Logika sederhananya, resesi ekonomi membuat pabrik dan perusahaan -- apapun bidangnya -- akan kekurangan modal untuk memutar industrinya. Akibatnya, volume produk harus dikurangi. Dan karena volume produk dikurangi maka jumlah pegawai pun ikut dikurangi. Ketika PHK dalam jumlah besar terjadi akibatnya daya beli masyarakat secara umum menurun. Pengencangan ikat pinggang dilakukan dengan membeli hanya kebutuhan pokok Lalu produk-produk non-pokok seperti segala hal yang menyangkut sepakbola dihilangkan dari menu konsumsi. Celakanya kalau resesi terjadi, pemulihannya berkaca pada sejarah, tidak akan memakan waktu yang pendek. Masa prihatin akan lebih lama lagi dan akan banyak klub sepakbola kelimpungan. Yang lebih celaka lagi khusus untuk liga utama Inggris, mereka ini sudah menghipotekkan pemasukan dari hak tayang televisi untuk meminjam uang guna membeli pemain maupun membiayai pembangunan ataupun pembesaran stadion. Sebetulnya kalau krisis keuangan tidak berlanjut pada resesi, maka hal ini tidak akan menjadi masalah, karena pemasukan dari penjualan merchandise, tiket stadion, sponsor kaos dan stadion dalam jangka panjang akan menutupi.

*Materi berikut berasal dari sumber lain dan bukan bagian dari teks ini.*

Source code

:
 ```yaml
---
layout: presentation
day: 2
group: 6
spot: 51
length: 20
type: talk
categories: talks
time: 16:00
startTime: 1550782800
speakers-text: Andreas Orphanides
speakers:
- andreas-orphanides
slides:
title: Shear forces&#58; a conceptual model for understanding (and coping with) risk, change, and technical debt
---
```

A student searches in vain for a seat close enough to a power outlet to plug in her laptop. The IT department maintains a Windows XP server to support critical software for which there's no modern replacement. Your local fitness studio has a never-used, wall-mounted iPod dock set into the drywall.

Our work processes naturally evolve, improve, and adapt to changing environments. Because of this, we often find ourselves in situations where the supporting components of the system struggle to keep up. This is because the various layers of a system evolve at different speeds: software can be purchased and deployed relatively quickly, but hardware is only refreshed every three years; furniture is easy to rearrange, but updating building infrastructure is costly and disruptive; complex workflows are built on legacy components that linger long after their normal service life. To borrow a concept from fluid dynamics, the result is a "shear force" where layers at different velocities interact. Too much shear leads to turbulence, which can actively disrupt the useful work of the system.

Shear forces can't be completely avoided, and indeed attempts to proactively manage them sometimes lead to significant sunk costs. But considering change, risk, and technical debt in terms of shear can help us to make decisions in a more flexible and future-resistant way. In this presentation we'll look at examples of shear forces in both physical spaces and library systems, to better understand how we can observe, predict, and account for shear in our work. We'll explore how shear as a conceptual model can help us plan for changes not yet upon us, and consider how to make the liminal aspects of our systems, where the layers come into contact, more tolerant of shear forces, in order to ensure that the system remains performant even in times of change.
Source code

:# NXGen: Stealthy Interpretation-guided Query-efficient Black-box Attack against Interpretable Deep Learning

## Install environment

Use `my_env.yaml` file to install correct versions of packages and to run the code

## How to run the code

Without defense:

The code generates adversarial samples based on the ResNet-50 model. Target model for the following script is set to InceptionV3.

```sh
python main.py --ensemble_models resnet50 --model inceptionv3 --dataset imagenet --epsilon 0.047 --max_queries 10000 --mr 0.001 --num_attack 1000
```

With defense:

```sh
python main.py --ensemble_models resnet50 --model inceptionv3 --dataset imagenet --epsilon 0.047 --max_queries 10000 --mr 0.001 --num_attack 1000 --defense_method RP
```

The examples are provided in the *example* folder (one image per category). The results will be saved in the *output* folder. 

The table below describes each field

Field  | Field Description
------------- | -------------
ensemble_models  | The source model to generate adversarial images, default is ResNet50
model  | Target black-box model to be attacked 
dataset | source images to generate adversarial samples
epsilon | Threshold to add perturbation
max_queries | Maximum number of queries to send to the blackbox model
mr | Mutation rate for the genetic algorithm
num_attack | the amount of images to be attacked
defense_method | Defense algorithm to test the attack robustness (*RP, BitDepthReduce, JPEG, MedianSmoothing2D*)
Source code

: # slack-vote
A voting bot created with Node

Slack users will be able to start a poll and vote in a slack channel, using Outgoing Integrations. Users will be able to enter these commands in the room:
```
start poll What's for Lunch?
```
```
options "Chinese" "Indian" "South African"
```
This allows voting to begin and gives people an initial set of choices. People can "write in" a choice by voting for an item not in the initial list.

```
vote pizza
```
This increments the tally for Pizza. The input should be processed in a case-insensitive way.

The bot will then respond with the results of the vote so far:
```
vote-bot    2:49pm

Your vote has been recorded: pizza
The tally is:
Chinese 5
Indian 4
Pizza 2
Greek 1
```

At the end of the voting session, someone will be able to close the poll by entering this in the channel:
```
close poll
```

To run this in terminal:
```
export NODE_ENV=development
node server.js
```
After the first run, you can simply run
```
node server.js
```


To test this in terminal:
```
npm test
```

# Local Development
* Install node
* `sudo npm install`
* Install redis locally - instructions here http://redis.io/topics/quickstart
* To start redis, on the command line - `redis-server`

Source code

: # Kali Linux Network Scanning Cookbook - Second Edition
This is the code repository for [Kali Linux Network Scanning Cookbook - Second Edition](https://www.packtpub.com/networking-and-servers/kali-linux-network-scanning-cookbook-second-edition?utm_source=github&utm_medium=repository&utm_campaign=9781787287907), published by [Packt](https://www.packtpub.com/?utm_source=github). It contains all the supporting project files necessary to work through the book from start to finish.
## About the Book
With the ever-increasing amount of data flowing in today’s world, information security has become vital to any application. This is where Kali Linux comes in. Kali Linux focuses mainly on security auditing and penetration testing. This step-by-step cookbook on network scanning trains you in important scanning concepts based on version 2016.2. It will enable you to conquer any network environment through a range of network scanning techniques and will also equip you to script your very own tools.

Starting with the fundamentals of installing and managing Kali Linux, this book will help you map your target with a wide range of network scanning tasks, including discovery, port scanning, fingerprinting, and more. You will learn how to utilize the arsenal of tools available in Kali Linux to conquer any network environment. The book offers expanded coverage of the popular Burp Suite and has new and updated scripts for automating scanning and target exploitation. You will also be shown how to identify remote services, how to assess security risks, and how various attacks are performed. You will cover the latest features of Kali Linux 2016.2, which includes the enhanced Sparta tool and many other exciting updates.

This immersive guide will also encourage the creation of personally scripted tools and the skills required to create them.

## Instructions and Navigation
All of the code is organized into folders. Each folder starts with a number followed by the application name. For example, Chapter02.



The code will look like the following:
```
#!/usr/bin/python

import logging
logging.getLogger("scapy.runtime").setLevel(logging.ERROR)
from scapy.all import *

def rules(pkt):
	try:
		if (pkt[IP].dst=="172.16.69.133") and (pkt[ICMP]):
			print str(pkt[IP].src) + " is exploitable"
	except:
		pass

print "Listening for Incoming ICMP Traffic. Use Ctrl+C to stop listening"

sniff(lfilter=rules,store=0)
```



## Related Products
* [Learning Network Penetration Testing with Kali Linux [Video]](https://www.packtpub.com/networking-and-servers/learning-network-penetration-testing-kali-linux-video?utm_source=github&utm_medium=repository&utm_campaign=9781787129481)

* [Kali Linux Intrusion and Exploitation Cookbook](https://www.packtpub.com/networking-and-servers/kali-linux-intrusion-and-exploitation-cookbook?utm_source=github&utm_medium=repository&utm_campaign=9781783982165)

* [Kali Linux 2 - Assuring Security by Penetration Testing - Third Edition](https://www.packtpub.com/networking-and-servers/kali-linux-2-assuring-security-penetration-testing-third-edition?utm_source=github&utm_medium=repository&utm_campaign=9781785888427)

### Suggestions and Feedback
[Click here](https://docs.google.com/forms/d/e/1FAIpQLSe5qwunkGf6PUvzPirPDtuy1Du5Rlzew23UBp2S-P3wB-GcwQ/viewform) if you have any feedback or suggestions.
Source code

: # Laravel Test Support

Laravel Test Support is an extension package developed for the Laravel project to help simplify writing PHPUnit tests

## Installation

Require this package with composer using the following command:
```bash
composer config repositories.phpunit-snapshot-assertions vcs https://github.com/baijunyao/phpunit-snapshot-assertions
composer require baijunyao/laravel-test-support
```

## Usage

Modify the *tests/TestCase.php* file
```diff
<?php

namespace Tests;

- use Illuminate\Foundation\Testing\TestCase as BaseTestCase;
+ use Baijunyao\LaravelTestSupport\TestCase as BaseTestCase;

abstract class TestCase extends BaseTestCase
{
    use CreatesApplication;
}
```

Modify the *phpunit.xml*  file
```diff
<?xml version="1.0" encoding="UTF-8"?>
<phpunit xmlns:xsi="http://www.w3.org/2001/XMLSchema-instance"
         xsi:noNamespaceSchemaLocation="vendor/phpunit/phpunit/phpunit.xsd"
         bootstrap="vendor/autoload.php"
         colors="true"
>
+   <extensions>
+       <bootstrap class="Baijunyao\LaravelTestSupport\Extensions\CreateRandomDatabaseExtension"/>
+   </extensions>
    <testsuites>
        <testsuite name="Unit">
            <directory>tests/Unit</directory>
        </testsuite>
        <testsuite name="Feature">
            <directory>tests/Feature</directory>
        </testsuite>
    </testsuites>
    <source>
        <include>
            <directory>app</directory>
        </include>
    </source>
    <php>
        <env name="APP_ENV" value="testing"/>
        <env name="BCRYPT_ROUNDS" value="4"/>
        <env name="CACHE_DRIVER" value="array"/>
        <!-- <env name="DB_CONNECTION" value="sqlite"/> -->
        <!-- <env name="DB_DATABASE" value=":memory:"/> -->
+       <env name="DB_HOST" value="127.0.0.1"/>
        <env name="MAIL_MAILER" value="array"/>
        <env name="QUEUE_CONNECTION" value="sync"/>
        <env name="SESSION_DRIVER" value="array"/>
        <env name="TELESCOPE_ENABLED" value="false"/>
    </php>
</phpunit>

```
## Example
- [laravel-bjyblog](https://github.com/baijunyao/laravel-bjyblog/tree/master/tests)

Klub-klub kecil daya tahannya lebih pendek karena jumlah pengikutnya juga lebih sedikit, dan kompetisi yang mereka ikuti juga lebih sedikit dan kalah bergengsi. Pemasukan dari sisi hak tayang televisi juga lebih sedikit. Namun klub-klub besar juga berdebar-debar. Katakanlah mereka yang ikut berkompetisi di tingkat Eropa. Pemasukan mereka lebih besar dengan tambahan hak tayang Liga Champions dan Piala UEFA. Tetapi biasanya utang mereka juga lebih besar.
Empat besar liga Inggris terus mengikuti perkembangan dengan khawatir. Klub seperti Chelsea bisa dikatakan beruntung karena pemiliknya Roman Abramovich memberi pinjaman lunak kepada Chelsea dari kantongnya sendiri. Nanti kalau Chelsea sudah mendatangkan untung maka akan dengan sendirinya mencicil utang itu kepada Abramovich. Problem kata orang hanya akan muncul kalau Abramovich mengalami kesulitan politik yang berimbas pada orang mempertanyakan keabsahan asal uangnya.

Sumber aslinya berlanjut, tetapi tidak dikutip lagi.